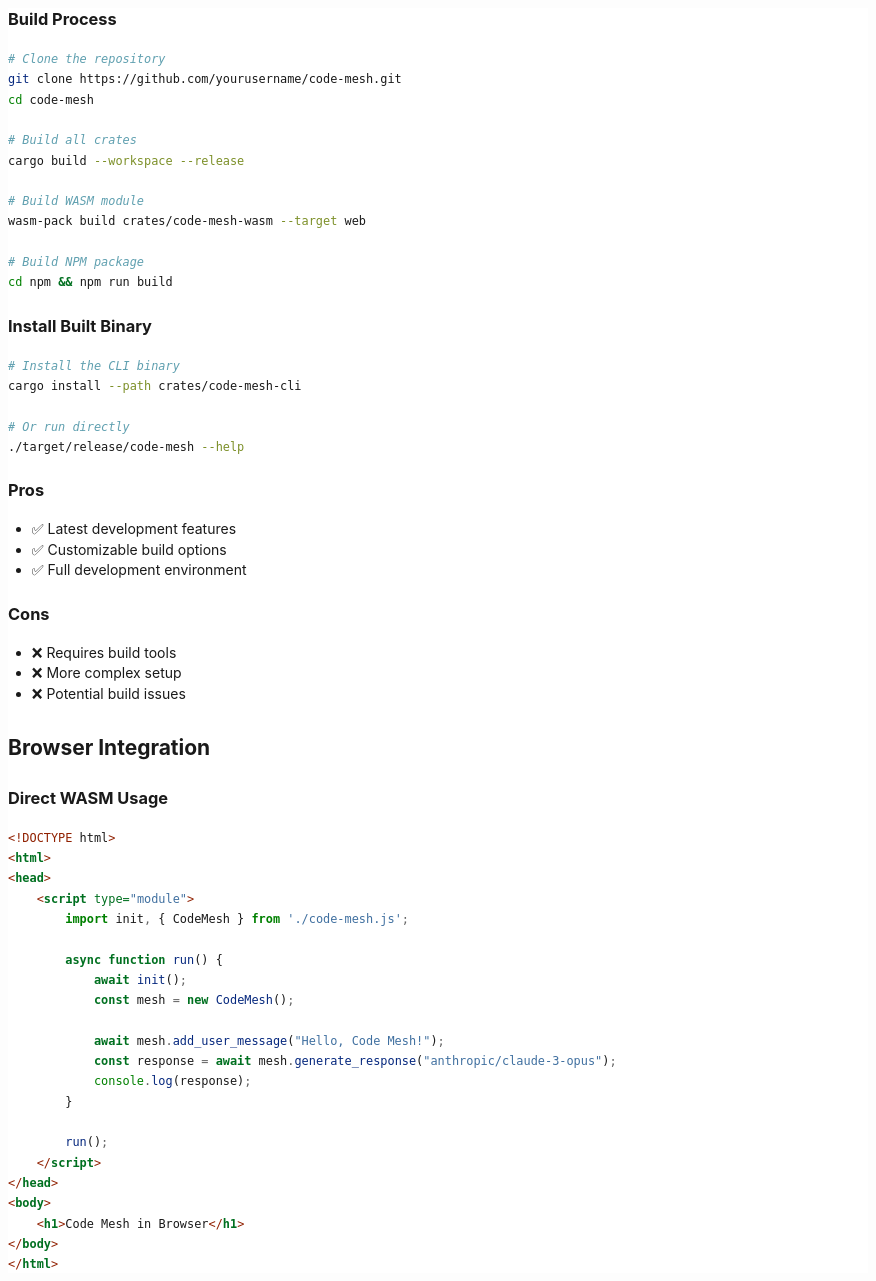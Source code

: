 ### Build Process

```bash
# Clone the repository
git clone https://github.com/yourusername/code-mesh.git
cd code-mesh

# Build all crates
cargo build --workspace --release

# Build WASM module
wasm-pack build crates/code-mesh-wasm --target web

# Build NPM package
cd npm && npm run build
```

### Install Built Binary

```bash
# Install the CLI binary
cargo install --path crates/code-mesh-cli

# Or run directly
./target/release/code-mesh --help
```

### Pros
- ✅ Latest development features
- ✅ Customizable build options
- ✅ Full development environment

### Cons
- ❌ Requires build tools
- ❌ More complex setup
- ❌ Potential build issues

## Browser Integration

### Direct WASM Usage

```html
<!DOCTYPE html>
<html>
<head>
    <script type="module">
        import init, { CodeMesh } from './code-mesh.js';
        
        async function run() {
            await init();
            const mesh = new CodeMesh();
            
            await mesh.add_user_message("Hello, Code Mesh!");
            const response = await mesh.generate_response("anthropic/claude-3-opus");
            console.log(response);
        }
        
        run();
    </script>
</head>
<body>
    <h1>Code Mesh in Browser</h1>
</body>
</html>
```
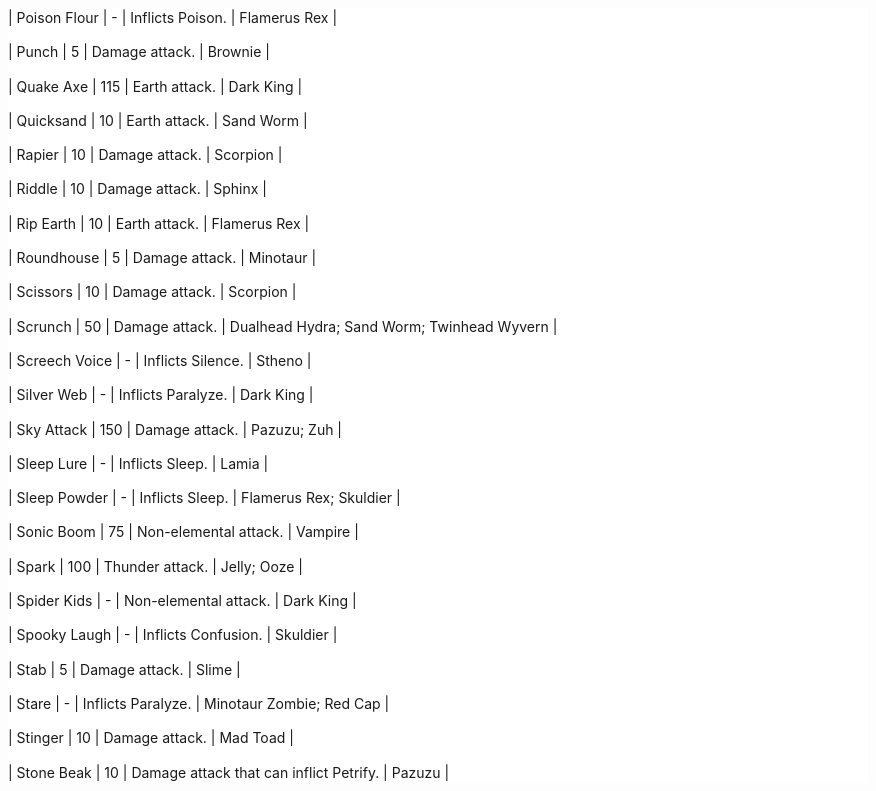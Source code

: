 | Poison Flour | - | Inflicts Poison. | Flamerus Rex |

| Punch | 5 | Damage attack. | Brownie |

| Quake Axe | 115 | Earth attack. | Dark King |

| Quicksand | 10 | Earth attack. | Sand Worm |

| Rapier | 10 | Damage attack. | Scorpion |

| Riddle | 10 | Damage attack. | Sphinx |

| Rip Earth | 10 | Earth attack. | Flamerus Rex |

| Roundhouse | 5 | Damage attack. | Minotaur |

| Scissors | 10 | Damage attack. | Scorpion |

| Scrunch | 50 | Damage attack. | Dualhead Hydra; Sand Worm; Twinhead Wyvern |

| Screech Voice | - | Inflicts Silence. | Stheno |

| Silver Web | - | Inflicts Paralyze. | Dark King |

| Sky Attack | 150 | Damage attack. | Pazuzu; Zuh |

| Sleep Lure | - | Inflicts Sleep. | Lamia |

| Sleep Powder | - | Inflicts Sleep. | Flamerus Rex; Skuldier |

| Sonic Boom | 75 | Non-elemental attack. | Vampire |

| Spark | 100 | Thunder attack. | Jelly; Ooze |

| Spider Kids | - | Non-elemental attack. | Dark King |

| Spooky Laugh | - | Inflicts Confusion. | Skuldier |

| Stab | 5 | Damage attack. | Slime |

| Stare | - | Inflicts Paralyze. | Minotaur Zombie; Red Cap |

| Stinger | 10 | Damage attack. | Mad Toad |

| Stone Beak | 10 | Damage attack that can inflict Petrify. | Pazuzu |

_ _ _ _ _ _ _

* WHAT YOU NEED TO DO *
Copy all lines from the listing that contain "Paralyze".

* OUTPUT OF THE TASK *
| Silver Web | - | Inflicts Paralyze. | Dark King |
| Stare | - | Inflicts Paralyze. | Minotaur Zombie; Red Cap |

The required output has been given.